Miranda went to the stove and prepared coffee. While her back was still turned she said gaily, ‘Charlie. You’re being ridiculous.’

‘Am I?’

‘Hostile.’

‘So?’

She brought two cups and a jug of milk to the table. She was swift and loose in her movements. If I hadn’t been there she might have been singing to herself. There was a scent of lemon about her hands. I thought she was about to touch my shoulder and I tensed, but she moved away again to the other side of the room. After a moment she said with some delicacy, ‘You heard us last night.’

‘I heard you.’

‘And you’re upset.’

I didn’t reply.

‘You shouldn’t be.’

I shrugged.

She said, ‘If I’d gone to bed with a vibrator would you be feeling the same?’

‘He’s not a vibrator.’

She brought the coffee to the table and sat down close to me.
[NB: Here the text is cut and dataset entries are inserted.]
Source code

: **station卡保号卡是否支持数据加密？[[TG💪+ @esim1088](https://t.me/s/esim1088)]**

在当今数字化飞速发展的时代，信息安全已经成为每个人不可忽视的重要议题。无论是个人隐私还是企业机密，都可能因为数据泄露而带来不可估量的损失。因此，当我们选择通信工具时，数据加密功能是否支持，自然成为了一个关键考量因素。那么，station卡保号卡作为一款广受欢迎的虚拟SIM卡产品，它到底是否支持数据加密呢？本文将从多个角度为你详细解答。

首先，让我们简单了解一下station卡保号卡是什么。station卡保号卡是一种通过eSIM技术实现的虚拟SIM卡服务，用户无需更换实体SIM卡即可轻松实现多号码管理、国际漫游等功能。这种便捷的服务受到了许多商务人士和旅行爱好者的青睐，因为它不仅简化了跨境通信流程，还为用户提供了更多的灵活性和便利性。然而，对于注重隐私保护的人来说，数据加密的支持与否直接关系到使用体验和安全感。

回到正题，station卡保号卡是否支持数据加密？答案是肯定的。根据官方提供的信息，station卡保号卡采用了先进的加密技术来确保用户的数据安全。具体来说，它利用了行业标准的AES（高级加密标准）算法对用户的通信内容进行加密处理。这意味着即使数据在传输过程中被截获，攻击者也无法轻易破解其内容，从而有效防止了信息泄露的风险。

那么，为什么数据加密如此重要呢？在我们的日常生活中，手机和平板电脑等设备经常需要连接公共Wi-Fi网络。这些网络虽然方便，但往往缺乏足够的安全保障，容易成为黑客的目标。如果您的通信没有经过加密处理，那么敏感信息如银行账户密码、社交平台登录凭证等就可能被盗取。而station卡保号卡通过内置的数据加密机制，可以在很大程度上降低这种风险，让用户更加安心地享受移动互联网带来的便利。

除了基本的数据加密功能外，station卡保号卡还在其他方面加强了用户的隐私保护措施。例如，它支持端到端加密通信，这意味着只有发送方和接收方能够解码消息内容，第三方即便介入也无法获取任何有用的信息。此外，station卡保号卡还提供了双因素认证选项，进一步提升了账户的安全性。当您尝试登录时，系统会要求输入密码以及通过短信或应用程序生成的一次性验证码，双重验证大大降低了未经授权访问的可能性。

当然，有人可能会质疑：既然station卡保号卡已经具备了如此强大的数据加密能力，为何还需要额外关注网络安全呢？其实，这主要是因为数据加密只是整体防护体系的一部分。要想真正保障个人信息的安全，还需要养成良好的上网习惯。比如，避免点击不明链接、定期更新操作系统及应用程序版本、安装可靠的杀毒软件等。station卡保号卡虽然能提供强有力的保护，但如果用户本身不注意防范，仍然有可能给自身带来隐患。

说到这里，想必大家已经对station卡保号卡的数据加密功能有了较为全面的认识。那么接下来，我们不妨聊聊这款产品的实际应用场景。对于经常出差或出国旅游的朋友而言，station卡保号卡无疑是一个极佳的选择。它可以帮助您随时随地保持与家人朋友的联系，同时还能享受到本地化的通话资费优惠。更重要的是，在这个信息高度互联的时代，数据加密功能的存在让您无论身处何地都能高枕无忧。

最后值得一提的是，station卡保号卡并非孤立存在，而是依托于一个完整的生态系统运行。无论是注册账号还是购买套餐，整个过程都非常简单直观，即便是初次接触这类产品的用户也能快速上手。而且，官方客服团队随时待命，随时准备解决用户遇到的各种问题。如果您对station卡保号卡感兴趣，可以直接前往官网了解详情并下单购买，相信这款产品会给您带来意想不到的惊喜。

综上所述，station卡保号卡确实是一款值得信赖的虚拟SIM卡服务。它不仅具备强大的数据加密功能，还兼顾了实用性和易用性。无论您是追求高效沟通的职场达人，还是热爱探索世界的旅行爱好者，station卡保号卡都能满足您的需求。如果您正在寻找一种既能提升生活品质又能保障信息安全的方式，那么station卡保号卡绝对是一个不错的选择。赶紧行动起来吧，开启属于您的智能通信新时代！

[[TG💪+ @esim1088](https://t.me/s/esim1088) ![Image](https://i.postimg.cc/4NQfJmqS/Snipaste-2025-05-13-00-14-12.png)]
She was being kindly, concerned, in effect casting me as the sulking child, trying to make me forget that she was ten years my junior. What was passing between us was our most intimate exchange so far. Hostile? She had never before referred to any mood state of mine.

She said, ‘He has as much consciousness as one.’

‘Vibrators don’t have opinions. They don’t weed the garden. He looks like a man. Another man.’

‘D’you know, when he has an erection—’

‘I don’t want to hear about it.’

‘He told me. His cock fills with distilled water. From a reservoir in his right buttock.’

This was comforting but I was determined to be cool. ‘That’s what all men say.’

She laughed. I had never seen her so light and free. ‘I’m trying to remind you. He’s a fucking machine.’

A fucking machine.

‘It was gross, Miranda. If I humped an inflatable sex doll you’d feel the same.’

‘I wouldn’t get tragic about it. I wouldn’t think you were having an affair.’

‘But you are. It’ll happen again.’ I hadn’t intended to concede that possibility. It was a rhetorical parry, a cue for her to contradict me. But I was somewhat provoked by ‘tragic’.

I said, ‘If I was ripping a sex doll apart with a knife, you’d be right to be worried.’

‘I don’t see the connection.’

‘The issue isn’t Adam’s state of mind. It’s yours.’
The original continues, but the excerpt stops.